The camp features Mokuro expeditions to hippo pools, game drives and
walking safaris. I asked Fraser, our Ranger, where his gun was as we
left on a walking safari. "It's not needed, Bob. The animals
know when we're respecting them and they'll give us plenty of warning
when it's time for us to leave." Fraser was right. We didn't see
any snakes and we drank the water right out of the Delta. Good-by
Bob-hang-ups! (The South and Southern African beers are terrific,
however, and I enjoyed them inspite of the great drinking water -
both bottled & from the tap). And, by the way, you can get
permission to run on the camp runways providing a guide is behind you
with his Land Rover. I didn't do it. I was scared to.

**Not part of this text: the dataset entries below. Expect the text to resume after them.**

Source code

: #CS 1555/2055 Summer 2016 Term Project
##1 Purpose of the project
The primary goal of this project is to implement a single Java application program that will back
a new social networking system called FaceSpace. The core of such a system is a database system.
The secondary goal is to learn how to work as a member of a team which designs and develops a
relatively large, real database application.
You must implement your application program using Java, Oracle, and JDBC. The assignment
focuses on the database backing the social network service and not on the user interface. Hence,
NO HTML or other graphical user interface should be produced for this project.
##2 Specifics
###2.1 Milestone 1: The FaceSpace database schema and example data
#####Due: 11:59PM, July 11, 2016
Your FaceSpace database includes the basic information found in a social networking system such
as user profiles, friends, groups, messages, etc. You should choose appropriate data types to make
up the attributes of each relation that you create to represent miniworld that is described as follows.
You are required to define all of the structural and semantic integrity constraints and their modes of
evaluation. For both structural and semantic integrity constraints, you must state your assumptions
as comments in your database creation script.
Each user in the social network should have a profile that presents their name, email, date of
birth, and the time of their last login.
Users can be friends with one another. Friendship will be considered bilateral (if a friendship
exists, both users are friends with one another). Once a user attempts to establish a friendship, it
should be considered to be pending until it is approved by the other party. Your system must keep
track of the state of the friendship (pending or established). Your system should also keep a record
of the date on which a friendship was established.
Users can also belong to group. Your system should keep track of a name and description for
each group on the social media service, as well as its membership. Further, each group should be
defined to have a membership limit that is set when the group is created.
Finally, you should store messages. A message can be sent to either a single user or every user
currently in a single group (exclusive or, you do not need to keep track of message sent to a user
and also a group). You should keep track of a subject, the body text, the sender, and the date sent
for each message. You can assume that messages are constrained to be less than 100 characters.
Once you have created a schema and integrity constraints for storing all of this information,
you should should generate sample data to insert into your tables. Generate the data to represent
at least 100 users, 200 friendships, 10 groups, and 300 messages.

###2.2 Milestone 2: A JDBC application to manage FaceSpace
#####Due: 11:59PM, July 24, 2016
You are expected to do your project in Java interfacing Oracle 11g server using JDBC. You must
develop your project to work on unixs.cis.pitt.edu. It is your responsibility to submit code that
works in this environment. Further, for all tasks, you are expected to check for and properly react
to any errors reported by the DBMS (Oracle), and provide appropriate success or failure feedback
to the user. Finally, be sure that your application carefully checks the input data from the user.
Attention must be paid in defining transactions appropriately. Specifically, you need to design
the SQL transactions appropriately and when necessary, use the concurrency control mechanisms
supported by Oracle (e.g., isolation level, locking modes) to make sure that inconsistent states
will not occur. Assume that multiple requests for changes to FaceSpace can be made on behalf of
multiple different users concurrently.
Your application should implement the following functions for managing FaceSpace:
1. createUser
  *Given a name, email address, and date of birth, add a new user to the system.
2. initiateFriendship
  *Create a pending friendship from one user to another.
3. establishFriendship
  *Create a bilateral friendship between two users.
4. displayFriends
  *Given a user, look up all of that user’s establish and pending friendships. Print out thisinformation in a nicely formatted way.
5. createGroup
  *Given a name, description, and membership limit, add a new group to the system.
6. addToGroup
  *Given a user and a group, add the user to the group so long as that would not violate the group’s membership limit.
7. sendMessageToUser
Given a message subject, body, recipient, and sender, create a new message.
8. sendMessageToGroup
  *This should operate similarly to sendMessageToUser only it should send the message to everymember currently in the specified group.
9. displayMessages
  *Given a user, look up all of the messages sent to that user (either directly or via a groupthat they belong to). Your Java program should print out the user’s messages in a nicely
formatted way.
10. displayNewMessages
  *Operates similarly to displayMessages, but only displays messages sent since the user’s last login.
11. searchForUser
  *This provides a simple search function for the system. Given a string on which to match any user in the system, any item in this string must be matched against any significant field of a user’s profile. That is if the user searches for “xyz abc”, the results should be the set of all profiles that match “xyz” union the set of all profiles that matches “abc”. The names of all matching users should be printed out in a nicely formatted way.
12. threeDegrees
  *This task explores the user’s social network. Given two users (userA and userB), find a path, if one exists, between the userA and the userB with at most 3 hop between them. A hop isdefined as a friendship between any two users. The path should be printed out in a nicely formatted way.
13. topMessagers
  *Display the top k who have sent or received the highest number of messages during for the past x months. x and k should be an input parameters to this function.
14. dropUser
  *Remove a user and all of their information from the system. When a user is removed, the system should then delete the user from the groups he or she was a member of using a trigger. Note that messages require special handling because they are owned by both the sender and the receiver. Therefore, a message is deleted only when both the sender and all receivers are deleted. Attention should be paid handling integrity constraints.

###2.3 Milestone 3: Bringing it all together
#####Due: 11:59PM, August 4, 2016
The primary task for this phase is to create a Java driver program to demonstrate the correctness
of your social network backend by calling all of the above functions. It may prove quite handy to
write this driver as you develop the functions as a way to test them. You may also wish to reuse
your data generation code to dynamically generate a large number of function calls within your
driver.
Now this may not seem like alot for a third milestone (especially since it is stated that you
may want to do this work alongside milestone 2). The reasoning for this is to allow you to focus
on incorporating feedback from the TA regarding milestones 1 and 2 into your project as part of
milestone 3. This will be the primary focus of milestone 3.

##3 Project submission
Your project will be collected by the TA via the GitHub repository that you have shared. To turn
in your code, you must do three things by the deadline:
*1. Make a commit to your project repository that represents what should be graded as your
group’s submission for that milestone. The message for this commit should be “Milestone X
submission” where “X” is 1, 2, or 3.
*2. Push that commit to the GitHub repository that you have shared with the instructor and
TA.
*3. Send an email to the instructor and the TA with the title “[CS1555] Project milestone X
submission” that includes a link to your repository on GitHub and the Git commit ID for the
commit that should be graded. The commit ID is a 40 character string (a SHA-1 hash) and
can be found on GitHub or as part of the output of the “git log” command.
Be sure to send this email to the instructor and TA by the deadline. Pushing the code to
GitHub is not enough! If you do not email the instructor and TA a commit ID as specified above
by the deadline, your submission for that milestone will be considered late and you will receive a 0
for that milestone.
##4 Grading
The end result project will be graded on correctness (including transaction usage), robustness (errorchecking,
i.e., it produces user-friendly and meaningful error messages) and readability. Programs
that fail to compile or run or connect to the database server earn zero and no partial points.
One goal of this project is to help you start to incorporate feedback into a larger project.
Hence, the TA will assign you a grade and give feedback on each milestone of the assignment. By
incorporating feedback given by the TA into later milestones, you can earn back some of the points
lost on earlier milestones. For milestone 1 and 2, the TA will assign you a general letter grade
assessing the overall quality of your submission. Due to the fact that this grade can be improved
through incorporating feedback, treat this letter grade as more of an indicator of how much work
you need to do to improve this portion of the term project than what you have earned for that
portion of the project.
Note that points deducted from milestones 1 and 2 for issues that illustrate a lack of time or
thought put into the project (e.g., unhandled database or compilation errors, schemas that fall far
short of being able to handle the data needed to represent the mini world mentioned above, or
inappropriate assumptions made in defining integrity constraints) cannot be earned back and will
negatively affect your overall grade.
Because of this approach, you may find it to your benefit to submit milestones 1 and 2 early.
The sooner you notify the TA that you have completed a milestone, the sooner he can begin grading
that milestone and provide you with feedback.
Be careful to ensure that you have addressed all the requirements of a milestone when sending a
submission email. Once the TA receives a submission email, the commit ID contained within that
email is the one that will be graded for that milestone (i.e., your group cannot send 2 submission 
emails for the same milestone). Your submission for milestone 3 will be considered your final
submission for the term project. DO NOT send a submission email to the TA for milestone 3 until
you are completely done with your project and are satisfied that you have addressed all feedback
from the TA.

After then visiting Sandibe, another
deluxe CCAfrica Safari Camp (where we saw huge herds of elephant and
many other animals, but less birdlife than Nxabega) we flew on to
Victoria Falls and transferred into the Matesi Water Camp and the
Matesi Safari Camp (both in Zimbabwe) for one night at each camp.
Both are spectacular and the tents are luxurious and very large. And,
as with all the camps, the staff were warm and friendly and always
ready to accommodate you.
Which brings me to the title of this
story......Eating With The Lions
One afternoon I was speaking with
Priscilla, the manager of the Matetsi Safari camp about the special
things the camp would do for guests. She told me about bush
breakfasts, campfires in the bush, Sundowners by the Zambezi (this
happens on every afternoon game drive) a boma around the pool and
lots of other ideas. Bottom line......"anything is possible.....no
problem"
When we returned from that afternoon's
game drive (it was already dark) we were escorted to our tent (a
palace under canvas). We found a trail of votive candles lit from our
front door to the back of (the inside) of our tent where an iced down
bottle of champagne awaited us. Strewn along the floor by the candles
were flower petals........ we were impressed.
It didn't end there, however. A table
was set up in the darkness of the bush away from our tent. Lanterns
lit the improvised pathway to our table and tall white candles glowed
like earthbound sisters of the billion stars that twinkled overhead.
Dinner was to be served in the bush! All of our senses were being
catered to...
As we settled into dinner, the
attentive staff recessed to the shadows, and.... we began to hear
deep growls. The sound came closer and it was apparent that several
lionesses were very close by. Our Ranger left the shadows to assure
us he was close by, and that the lionesses were by the next tent over.
"No problem!, we said - there's
nothing to worry about."
We took our time with dinner, we
finished the bottle of wine, and retired to our tent....after wishing
our four legged soul mates a good night and happy hunting.
The next morning the five lionesses
were feasting on a water buck near the water hole that Matetsi
maintains for the wildlife.
We were all well fed.
My poorly conceived illusions of
Africa were, happily, shattered.
I'm going back. Soon!
(This article is contributed by Borton
Overseas - Editor. For more interesting travel articles, please
visit InfoHub Specialty Travel Guide)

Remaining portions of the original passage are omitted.